The more advantaged – the wealthy, more educated and politically connected – typically believe in the fairness of the current economic, social and political system. The advantaged see hard work as key to achieving their privileged positions. In contrast, disadvantaged Americans tend to believe that while hard work is important, it is simply not enough to get ahead in an unfair system.
What happens when the most advantaged members of our society participate in national service, immersing themselves in the lives of struggling members of our society? Do they learn to see the world differently?
Early advocates of national service programs pointed to the power of national service in cultivating understanding between groups. In “Gratitude,” William F. Buckley recalled how his wartime experience was a poignant reminder of the “pulsation of consanguinity” that united the “Laramie cowboy” and the “litterateur in Greenwich Village.” Service for one’s country, he argued, can “ever so slightly elevate us from the trough of self-concern and self-devotion.”
Reflecting on the effects of military service, U.S. philosopher William James argued for civilian national service. The U.S. government could enlist young Americans to work among the poor. James noted that civilian national service can foster “healthier sympathies,” which are necessary in healthy democracies.

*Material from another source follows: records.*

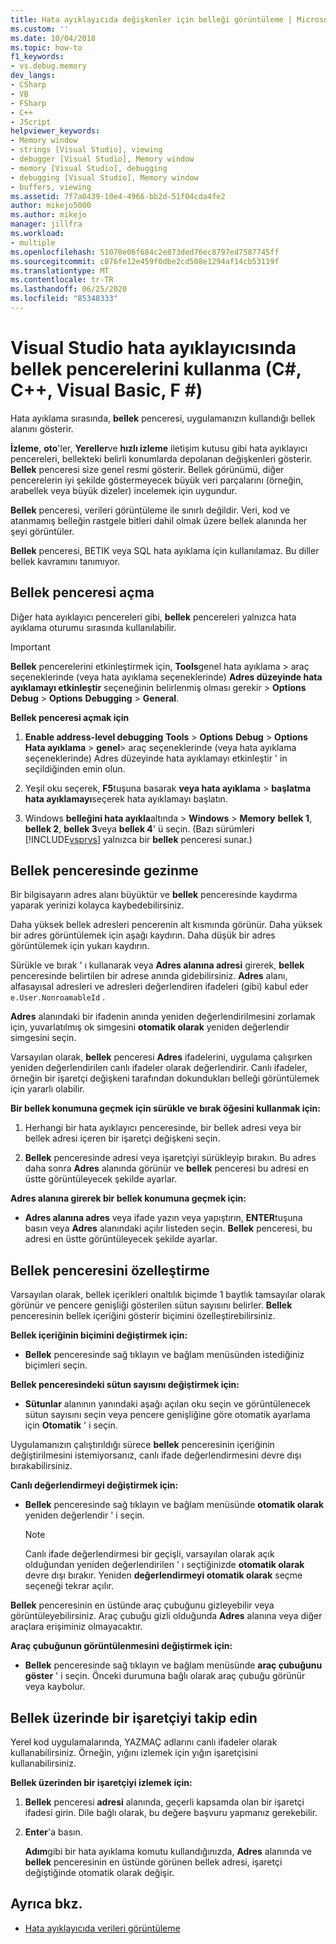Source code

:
 ```yaml
---
title: Hata ayıklayıcıda değişkenler için belleği görüntüleme | Microsoft Docs
ms.custom: ''
ms.date: 10/04/2018
ms.topic: how-to
f1_keywords:
- vs.debug.memory
dev_langs:
- CSharp
- VB
- FSharp
- C++
- JScript
helpviewer_keywords:
- Memory window
- strings [Visual Studio], viewing
- debugger [Visual Studio], Memory window
- memory [Visual Studio], debugging
- debugging [Visual Studio], Memory window
- buffers, viewing
ms.assetid: 7f7a0439-10e4-4966-bb2d-51f04cda4fe2
author: mikejo5000
ms.author: mikejo
manager: jillfra
ms.workload:
- multiple
ms.openlocfilehash: 51070e06f684c2e873ded76ec8797ed7587745ff
ms.sourcegitcommit: c076fe12e459f0dbe2cd508e1294af14cb53119f
ms.translationtype: MT
ms.contentlocale: tr-TR
ms.lasthandoff: 06/25/2020
ms.locfileid: "85348333"
---
```

# <a name="use-the-memory-windows-in-the-visual-studio-debugger-c-c-visual-basic-f"></a>Visual Studio hata ayıklayıcısında bellek pencerelerini kullanma (C#, C++, Visual Basic, F #)

Hata ayıklama sırasında, **bellek** penceresi, uygulamanızın kullandığı bellek alanını gösterir.

**İzleme**, **oto**'ler, **Yereller**ve **hızlı izleme** iletişim kutusu gibi hata ayıklayıcı pencereleri, bellekteki belirli konumlarda depolanan değişkenleri gösterir. **Bellek** penceresi size genel resmi gösterir. Bellek görünümü, diğer pencerelerin iyi şekilde göstermeyecek büyük veri parçalarını (örneğin, arabellek veya büyük dizeler) incelemek için uygundur.

**Bellek** penceresi, verileri görüntüleme ile sınırlı değildir. Veri, kod ve atanmamış belleğin rastgele bitleri dahil olmak üzere bellek alanında her şeyi görüntüler.

**Bellek** penceresi, BETIK veya SQL hata ayıklama için kullanılamaz. Bu diller bellek kavramını tanımıyor.

## <a name="open-a-memory-window"></a>Bellek penceresi açma

Diğer hata ayıklayıcı pencereleri gibi, **bellek** pencereleri yalnızca hata ayıklama oturumu sırasında kullanılabilir.

>[!IMPORTANT]
>**Bellek** pencerelerini etkinleştirmek için, **Tools**genel hata ayıklama > araç seçeneklerinde (veya hata ayıklama seçeneklerinde) **Adres düzeyinde hata ayıklamayı etkinleştir** seçeneğinin belirlenmiş olması gerekir  >  **Options** **Debug**  >  **Options** **Debugging**  >  **General**.

**Bellek penceresi açmak için**

1. **Enable address-level debugging** **Tools**  >  **Options** **Debug**  >  **Options** **Hata ayıklama**  >  **genel**> araç seçeneklerinde (veya hata ayıklama seçeneklerinde) Adres düzeyinde hata ayıklamayı etkinleştir ' in seçildiğinden emin olun.

1. Yeşil oku seçerek, **F5**tuşuna basarak **veya hata ayıklama**  >  **başlatma hata ayıklamayı**seçerek hata ayıklamayı başlatın.

2. Windows **belleğini hata ayıkla**altında  >  **Windows**  >  **Memory** **bellek 1**, **bellek 2**, **bellek 3**veya **bellek 4**' ü seçin. (Bazı sürümleri [!INCLUDE[vsprvs](../code-quality/includes/vsprvs_md.md)] yalnızca bir **bellek** penceresi sunar.)

## <a name="move-around-in-the-memory-window"></a>Bellek penceresinde gezinme

Bir bilgisayarın adres alanı büyüktür ve **bellek** penceresinde kaydırma yaparak yerinizi kolayca kaybedebilirsiniz.

Daha yüksek bellek adresleri pencerenin alt kısmında görünür. Daha yüksek bir adres görüntülemek için aşağı kaydırın. Daha düşük bir adres görüntülemek için yukarı kaydırın.

Sürükle ve bırak ' ı kullanarak veya **Adres alanına adresi** girerek, **bellek** penceresinde belirtilen bir adrese anında gidebilirsiniz. **Adres** alanı, alfasayısal adresleri ve adresleri değerlendiren ifadeleri (gibi) kabul eder `e.User.NonroamableId` .

**Adres** alanındaki bir ifadenin anında yeniden değerlendirilmesini zorlamak için, yuvarlatılmış ok simgesini **otomatik olarak** yeniden değerlendir simgesini seçin.

Varsayılan olarak, **bellek** penceresi **Adres** ifadelerini, uygulama çalışırken yeniden değerlendirilen canlı ifadeler olarak değerlendirir. Canlı ifadeler, örneğin bir işaretçi değişkeni tarafından dokundukları belleği görüntülemek için yararlı olabilir.

**Bir bellek konumuna geçmek için sürükle ve bırak öğesini kullanmak için:**

1. Herhangi bir hata ayıklayıcı penceresinde, bir bellek adresi veya bir bellek adresi içeren bir işaretçi değişkeni seçin.

2. **Bellek** penceresinde adresi veya işaretçiyi sürükleyip bırakın. Bu adres daha sonra **Adres** alanında görünür ve **bellek** penceresi bu adresi en üstte görüntüleyecek şekilde ayarlar.

**Adres alanına girerek bir bellek konumuna geçmek için:**

- **Adres alanına adres** veya ifade yazın veya yapıştırın, **ENTER**tuşuna basın veya **Adres** alanındaki açılır listeden seçin. **Bellek** penceresi, bu adresi en üstte görüntüleyecek şekilde ayarlar.

## <a name="customize-the-memory-window"></a>Bellek penceresini özelleştirme

Varsayılan olarak, bellek içerikleri onaltılık biçimde 1 baytlık tamsayılar olarak görünür ve pencere genişliği gösterilen sütun sayısını belirler. **Bellek** penceresinin bellek içeriğini gösterir biçimini özelleştirebilirsiniz.

**Bellek içeriğinin biçimini değiştirmek için:**

- **Bellek** penceresinde sağ tıklayın ve bağlam menüsünden istediğiniz biçimleri seçin.

**Bellek penceresindeki sütun sayısını değiştirmek için:**

- **Sütunlar** alanının yanındaki aşağı açılan oku seçin ve görüntülenecek sütun sayısını seçin veya pencere genişliğine göre otomatik ayarlama için **Otomatik** ' i seçin.

Uygulamanızın çalıştırıldığı sürece **bellek** penceresinin içeriğinin değiştirilmesini istemiyorsanız, canlı ifade değerlendirmesini devre dışı bırakabilirsiniz.

**Canlı değerlendirmeyi değiştirmek için:**

- **Bellek** penceresinde sağ tıklayın ve bağlam menüsünde **otomatik olarak** yeniden değerlendir ' i seçin.

  >[!NOTE]
  >Canlı ifade değerlendirmesi bir geçişli, varsayılan olarak açık olduğundan yeniden değerlendirilen ' ı seçtiğinizde **otomatik olarak** devre dışı bırakır. Yeniden **değerlendirmeyi otomatik olarak** seçme seçeneği tekrar açılır.

**Bellek** penceresinin en üstünde araç çubuğunu gizleyebilir veya görüntüleyebilirsiniz. Araç çubuğu gizli olduğunda **Adres** alanına veya diğer araçlara erişiminiz olmayacaktır.

**Araç çubuğunun görüntülenmesini değiştirmek için:**

- **Bellek** penceresinde sağ tıklayın ve bağlam menüsünde **araç çubuğunu göster** ' i seçin. Önceki durumuna bağlı olarak araç çubuğu görünür veya kaybolur.

## <a name="follow-a-pointer-through-memory"></a>Bellek üzerinde bir işaretçiyi takip edin

Yerel kod uygulamalarında, YAZMAÇ adlarını canlı ifadeler olarak kullanabilirsiniz. Örneğin, yığını izlemek için yığın işaretçisini kullanabilirsiniz.

**Bellek üzerinden bir işaretçiyi izlemek için:**

1. **Bellek** penceresi **adresi** alanında, geçerli kapsamda olan bir işaretçi ifadesi girin. Dile bağlı olarak, bu değere başvuru yapmanız gerekebilir.

2. **Enter**'a basın.

   **Adım**gibi bir hata ayıklama komutu kullandığınızda, **Adres** alanında ve **bellek** penceresinin en üstünde görünen bellek adresi, işaretçi değiştiğinde otomatik olarak değişir.

## <a name="see-also"></a>Ayrıca bkz.
- [Hata ayıklayıcıda verileri görüntüleme](../debugger/viewing-data-in-the-debugger.md)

Decades later, President John F. Kennedy famously said “ask not what your country can do for you, ask what you can do for your country.” This was a rallying cry for over a million Americans to serve, and ultimately contributed to the creation of organized national service like the Peace Corps and AmeriCorps.
But how can we know if these national service really foster understanding and shared purpose? According to recent research I conducted with Katharine Conn from Columbia University, national service addressing issues of inequality and poverty can have powerful bridging effects.
Our study focused on Teach For America. TFA is a national service program that integrates top college graduates into low income communities for two years. While TFA is incredibly diverse, we consider it a corps of “advantaged” individuals because each participant is a top college graduate. Only 33 percent of Americans hold a college degree in contrast to 100 percent of TFA participants. TFA is also a highly selective program.
We collected survey responses from over 32,000 TFA applicants between 2007 and 2015, and implemented a “regression discontinuity design” to determine the effects of participating in TFA. Simply put, we compared the responses of people who were barely admitted into TFA to those who were barely rejected, as the two groups are similar apart from their participation in the program.
We find that national service has profound and lasting effects on its participants.
TFA participants are more likely to empathize with poor families, and be attuned to injustices faced by low-income Americans.
For example, TFA participants are 7.4 percentage points more likely to believe that systemic injustice contributes to the income-based education achievement gap. The income-based “achievement gap” in education refers to the disparity in academic performance between high- and low-income students.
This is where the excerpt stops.